During experiments to determine the effects of exogenously added acetaldehyde on pure cultures of various yeast strains, we discovered that an early acetaldehyde perfusion during the growth phase allowed several yeasts to partially overcome the phenotypic effects of zinc depletion during alcoholic fermentation. We, therefore, performed genome-wide expression and proteomic analysis on an industrial Saccharomyces cerevisiae yeast strain (VL1) growing in zinc-replete or zinc-depleted conditions in the presence of perfused acetaldehyde to identify molecular markers of this effect. Zinc depletion severely affects ethanol production and therefore nicotinamide adenine dinucleotide (NAD) regeneration, although we observed partial compensation by the upregulation of the poorly efficient Fe-dependent Adh4p in our conditions. A coordinate metabolic response was indeed observed in response to the early acetaldehyde perfusion, and particularly of the lower part of glycolysis, leading to the cellular replenishment of NAD cofactor. These various findings suggest that acetaldehyde exchange between strains may inhibit the growth of some yeast strains while encouraging the growth of others. This phenomenon could be particularly important for understanding the ecology of colonization of complex fermentation media by S. cerevisiae after elimination of non-Saccharomyces yeasts.

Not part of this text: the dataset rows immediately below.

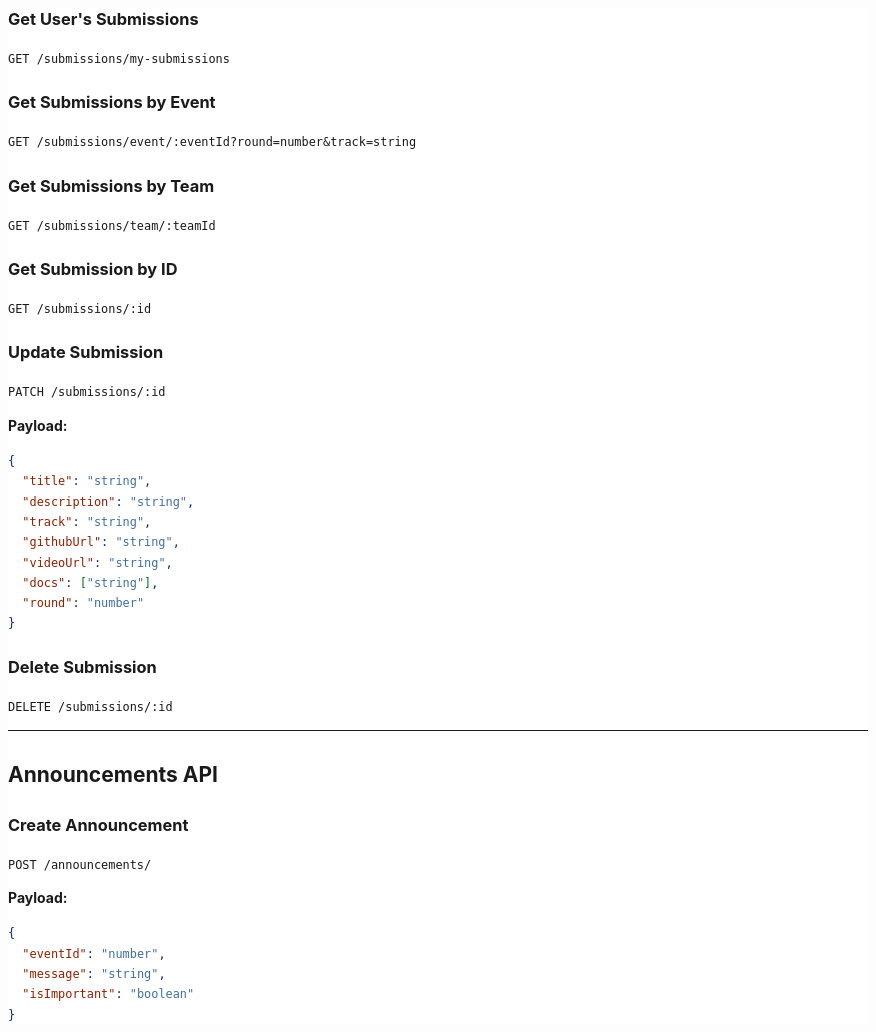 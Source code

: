 ### Get User's Submissions
```
GET /submissions/my-submissions
```

### Get Submissions by Event
```
GET /submissions/event/:eventId?round=number&track=string
```

### Get Submissions by Team
```
GET /submissions/team/:teamId
```

### Get Submission by ID
```
GET /submissions/:id
```

### Update Submission
```
PATCH /submissions/:id
```
**Payload:**
```json
{
  "title": "string",
  "description": "string",
  "track": "string",
  "githubUrl": "string",
  "videoUrl": "string",
  "docs": ["string"],
  "round": "number"
}
```

### Delete Submission
```
DELETE /submissions/:id
```

---

## Announcements API

### Create Announcement
```
POST /announcements/
```
**Payload:**
```json
{
  "eventId": "number",
  "message": "string",
  "isImportant": "boolean"
}
```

Redox interactions between Saccharomyces cerevisiae and Saccharomyces uvarum in mixed culture under enological conditions.

Wine yeast starters that contain a mixture of different industrial yeasts with various properties may soon be introduced to the market. The mechanisms underlying the interactions between the different strains in the starter during alcoholic fermentation have never been investigated. We identified and investigated some of these interactions in a mixed culture containing two yeast strains grown under enological conditions. The inoculum contained the same amount (each) of a strain of Saccharomyces cerevisiae and a natural hybrid strain of S. cerevisiae and Saccharomyces uvarum. We identified interactions that affected biomass, by-product formation, and fermentation kinetics, and compared the redox ratios of monocultures of each strain with that of the mixed culture. The redox status of the mixed culture differed from that of the two monocultures, showing that the interactions between the yeast strains involved the diffusion of metabolite(s) within the mixed culture. Since acetaldehyde is a potential effector of fermentation, we investigated the kinetics of acetaldehyde production by the different cultures. The S. cerevisiae-S. uvarum hybrid strain produced large amounts of acetaldehyde for which the S. cerevisiae strain acted as a receiving strain in the mixed culture. Since yeast response to acetaldehyde involves the same mechanisms that participate in the response to other forms of stress, the acetaldehyde exchange between the two strains could play an important role in inhibiting some yeast strains and allowing the growth of others. Such interactions could be of particular importance in understanding the ecology of the colonization of complex fermentation media by S. cerevisiae.